There was some good – a 49-yard hookup with senior Shayne Taylor that was the Tigers’ lone score – and also some bad as Knapp fired four straight incompletions after Tolman fell behind by a score with 38 seconds left, the drive starting at its own 31-yard line. The last gasp was a throw intended for Samb that Shea’s Emilio Teixeira jumped in front of to bat away.
To remove a team out of its comfort zone is the goal of every defense, but what the Raiders did to the Tigers – even if the game meant nothing except for bragging rights – is akin to the elbow President Obama took to the mouth during a pickup basketball game last Friday. Tolman was shaken up to the point where head coach Dave Caito had no choice but to dust off the page of passing plays in the playbook.
The question is how exactly did the Raiders frustrate the Tigers? It appears the key lies in pre-snap reads, using one’s eyes as a guide to see where the key offensive cogs line up. Tolman uses a ton of motion, which can befuddle the defense to the point that Samb is running a toss sweep to the right side, or Knapp is being called upon for a lead draw right up the middle.
The Raiders responded by causing confusion of their own, whether it was lining up with eight or nine players in the box or sagging back defensively when the situation dictated that Tolman would throw.

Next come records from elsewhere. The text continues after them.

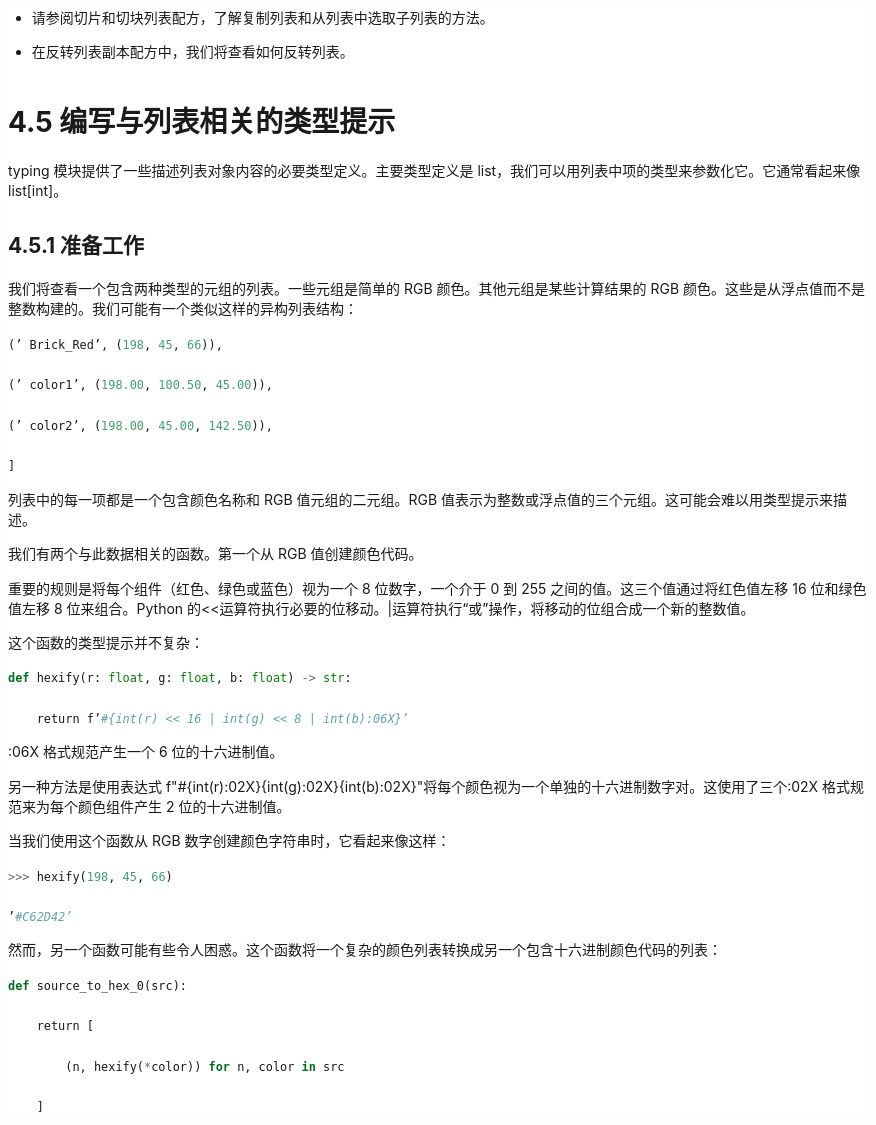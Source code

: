 +   请参阅切片和切块列表配方，了解复制列表和从列表中选取子列表的方法。

+   在反转列表副本配方中，我们将查看如何反转列表。

# 4.5 编写与列表相关的类型提示

typing 模块提供了一些描述列表对象内容的必要类型定义。主要类型定义是 list，我们可以用列表中项的类型来参数化它。它通常看起来像 list[int]。

## 4.5.1 准备工作

我们将查看一个包含两种类型的元组的列表。一些元组是简单的 RGB 颜色。其他元组是某些计算结果的 RGB 颜色。这些是从浮点值而不是整数构建的。我们可能有一个类似这样的异构列表结构：

```py
(’ Brick_Red’, (198, 45, 66)), 

(’ color1’, (198.00, 100.50, 45.00)), 

(’ color2’, (198.00, 45.00, 142.50)), 

]
```

列表中的每一项都是一个包含颜色名称和 RGB 值元组的二元组。RGB 值表示为整数或浮点值的三个元组。这可能会难以用类型提示来描述。

我们有两个与此数据相关的函数。第一个从 RGB 值创建颜色代码。

重要的规则是将每个组件（红色、绿色或蓝色）视为一个 8 位数字，一个介于 0 到 255 之间的值。这三个值通过将红色值左移 16 位和绿色值左移 8 位来组合。Python 的<<运算符执行必要的位移动。|运算符执行“或”操作，将移动的位组合成一个新的整数值。

这个函数的类型提示并不复杂：

```py
def hexify(r: float, g: float, b: float) -> str: 

    return f’#{int(r) << 16 | int(g) << 8 | int(b):06X}’
```

:06X 格式规范产生一个 6 位的十六进制值。

另一种方法是使用表达式 f"#{int(r):02X}{int(g):02X}{int(b):02X}"将每个颜色视为一个单独的十六进制数字对。这使用了三个:02X 格式规范来为每个颜色组件产生 2 位的十六进制值。

当我们使用这个函数从 RGB 数字创建颜色字符串时，它看起来像这样：

```py
>>> hexify(198, 45, 66) 

’#C62D42’
```

然而，另一个函数可能有些令人困惑。这个函数将一个复杂的颜色列表转换成另一个包含十六进制颜色代码的列表：

```py
def source_to_hex_0(src): 

    return [ 

        (n, hexify(*color)) for n, color in src 

    ]
```
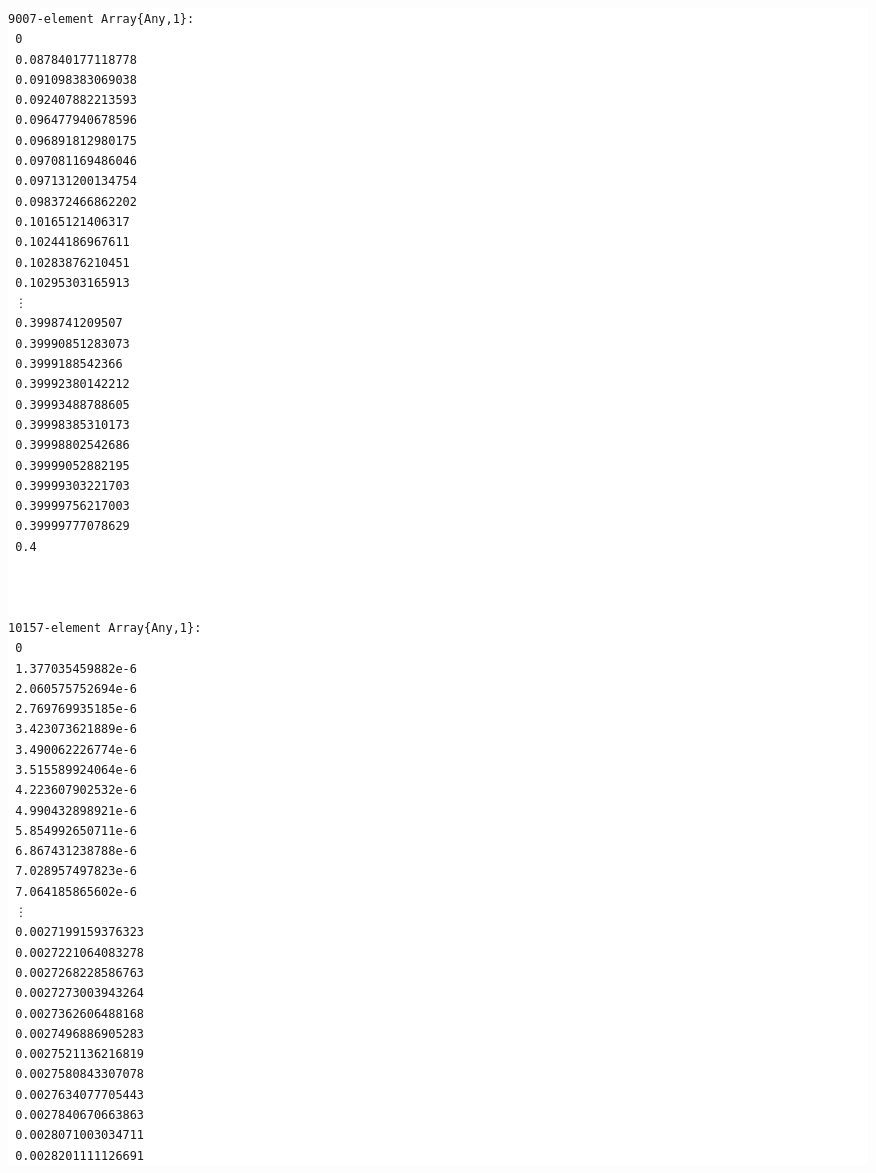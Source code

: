 

    9007-element Array{Any,1}:
     0
     0.087840177118778
     0.091098383069038
     0.092407882213593
     0.096477940678596
     0.096891812980175
     0.097081169486046
     0.097131200134754
     0.098372466862202
     0.10165121406317
     0.10244186967611
     0.10283876210451
     0.10295303165913
     ⋮
     0.3998741209507
     0.39990851283073
     0.3999188542366
     0.39992380142212
     0.39993488788605
     0.39998385310173
     0.39998802542686
     0.39999052882195
     0.39999303221703
     0.39999756217003
     0.39999777078629
     0.4



    10157-element Array{Any,1}:
     0
     1.377035459882e-6
     2.060575752694e-6
     2.769769935185e-6
     3.423073621889e-6
     3.490062226774e-6
     3.515589924064e-6
     4.223607902532e-6
     4.990432898921e-6
     5.854992650711e-6
     6.867431238788e-6
     7.028957497823e-6
     7.064185865602e-6
     ⋮
     0.0027199159376323
     0.0027221064083278
     0.0027268228586763
     0.0027273003943264
     0.0027362606488168
     0.0027496886905283
     0.0027521136216819
     0.0027580843307078
     0.0027634077705443
     0.0027840670663863
     0.0028071003034711
     0.0028201111126691
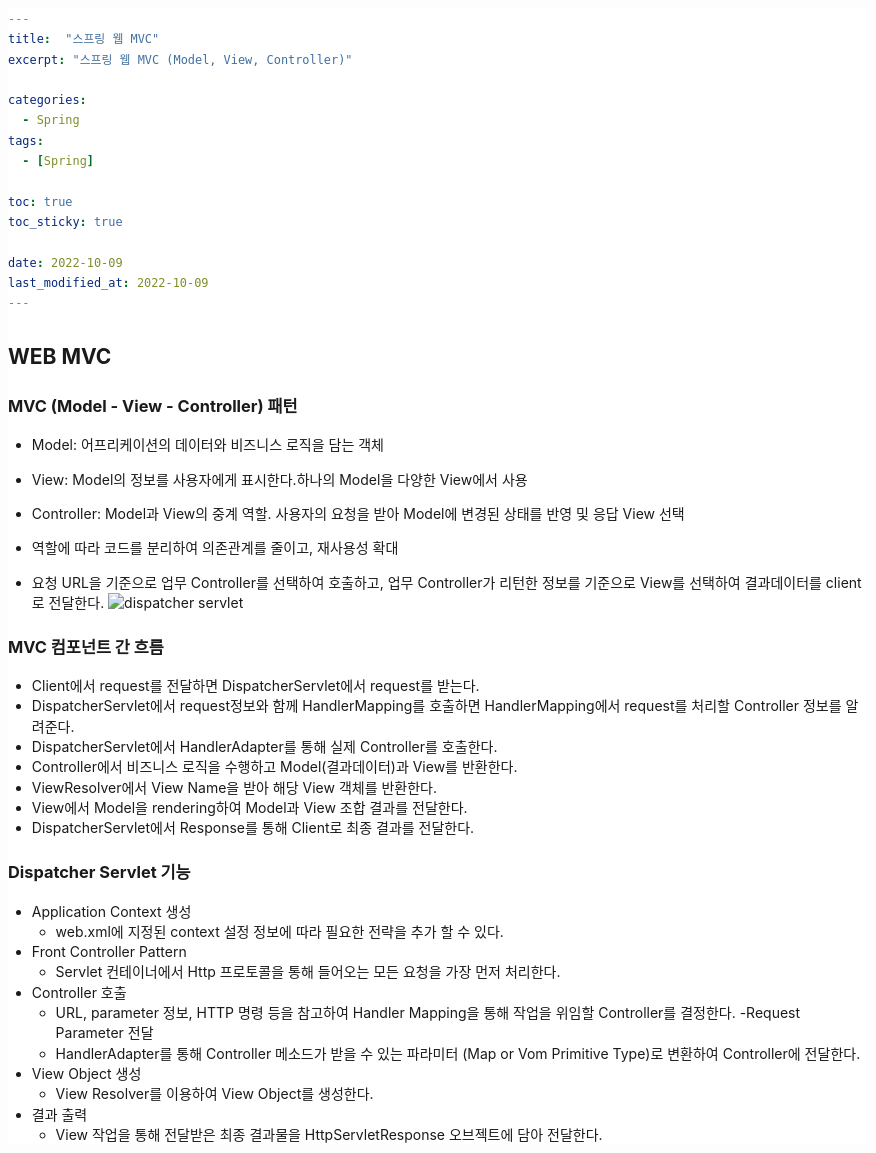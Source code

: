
 ```yaml
---
title:  "스프링 웹 MVC"
excerpt: "스프링 웹 MVC (Model, View, Controller)"

categories:
  - Spring
tags:
  - [Spring]

toc: true
toc_sticky: true
 
date: 2022-10-09
last_modified_at: 2022-10-09
---
```


## WEB MVC

### MVC (Model - View - Controller) 패턴
- Model: 어프리케이션의 데이터와 비즈니스 로직을 담는 객체
- View: Model의 정보를 사용자에게 표시한다.하나의 Model을 다양한 View에서 사용
- Controller: Model과 View의 중계 역할. 사용자의 요청을 받아 Model에 변경된 상태를 반영 및 응답 View 선택
- 역할에 따라 코드를 분리하여 의존관계를 줄이고, 재사용성 확대

- 요청 URL을 기준으로 업무 Controller를 선택하여 호출하고, 업무 Controller가 리턴한 정보를 기준으로 View를 선택하여 결과데이터를 client로 전달한다.
    ![dispatcher servlet](https://user-images.githubusercontent.com/62706198/194743107-48f92627-be67-4e5c-92bb-505e10adfd82.jpg)

### MVC 컴포넌트 간 흐름
- Client에서 request를 전달하면 DispatcherServlet에서 request를 받는다.
- DispatcherServlet에서 request정보와 함께 HandlerMapping를 호출하면 HandlerMapping에서 request를 처리할 Controller 정보를 알려준다.
- DispatcherServlet에서 HandlerAdapter를 통해 실제 Controller를 호출한다.
- Controller에서 비즈니스 로직을 수행하고 Model(결과데이터)과 View를 반환한다.
- ViewResolver에서 View Name을 받아 해당 View 객체를 반환한다.
- View에서 Model을 rendering하여 Model과 View 조합 결과를 전달한다.
- DispatcherServlet에서 Response를 통해 Client로 최종 결과를 전달한다.

### Dispatcher Servlet 기능
- Application Context 생성
    - web.xml에 지정된 context 설정 정보에 따라 필요한 전략을 추가 할 수 있다.
- Front Controller Pattern
    - Servlet 컨테이너에서 Http 프로토콜을 통해 들어오는 모든 요청을 가장 먼저 처리한다.
- Controller 호출
    - URL, parameter 정보, HTTP 명령 등을 참고하여 Handler Mapping을 통해 작업을 위임할 Controller를 결정한다.
-Request Parameter 전달
    - HandlerAdapter를 통해 Controller 메소드가 받을 수 있는 파라미터 (Map or Vom Primitive Type)로 변환하여 Controller에 전달한다. 
- View Object 생성
    - View Resolver를 이용하여 View Object를 생성한다.
- 결과 출력
    - View 작업을 통해 전달받은 최종 결과물을 HttpServletResponse 오브젝트에 담아 전달한다.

“The kids had to read their signs and react to certain things,” explained Shea head coach Dino Campopiano, giving kudos to the game plan drawn up by defensive coordinator Damon Scarduzio. “There were certain things, depending on the defense we called, that we had to do.
“When you watch them (the Tigers) on film, you see that they don’t throw the ball much because they have a great running game,” Campopiano added. “They have four guys who can run and have a quarterback (in Knapp) who can also run. I think it was about our kids going out and playing hard.”
Did Tolman leave itself vulnerable heading into tomorrow’s semifinal round date with St. Raphael?
“I know coach Caito will clean up the mistakes and get them mentally and physically ready,” said Campopiano. “Now he knows his quarterback can throw to the backs on outs. Maybe it was a good thing to see that (Knapp) can throw a little bit.
“Dave will put this on the backburner because (falling to Shea) doesn’t mean anything right now,” he continued. “They have bigger things to worry about.”
Cumberland matched Shea in terms of defensive prowess, holding a balanced Woonsocket offense to a paltry 64 total yards – a sum the defending Division II champs normally rack up in one series.
According to head coach Chris Skurka, Cumberland threw a little bit of everything at Woonsocket, which managed just one offensive touchdown in a 14-0 win.
“We played a lot of Cover-2 against them and tried to be physical with their receivers on the outside, not letting them off the line. They have kids who can run and catch the ball pretty well,” said Skurka, a former defensive coordinator at St. Raphael. “Our defensive line had an outstanding game. We kind of moved around and took some chances with some blitzes. The kids played great and I can’t say enough about how hard they played.”
Students came out in droves and filled up the Max Read Field stands for the Tolman-Shea game. This furthers the belief that the Thanksgiving game belongs to the younger generation, while the old-timers prefer the history and lineage that defines St. Ray’s-Tolman.
There are over 80 years worth of memories in the St. Raphael-Tolman matchup –some may be as bold as to label it a feud – while Tolman-Shea is not even a decade old. Little wonder why teenagers and elder statesmen can better relate to one game as opposed to the other.
That said, expect young and old to share space at Max Read Field tomorrow night in what could serve as the best social experiment Pawtucket has seen in decades. The game means too much to the fans of the Tigers and Saints, regardless if your memories include when Ray McGee and the late Dennis O’Brien and patrolled the sidelines, or September’s 37-0 statement by Tolman.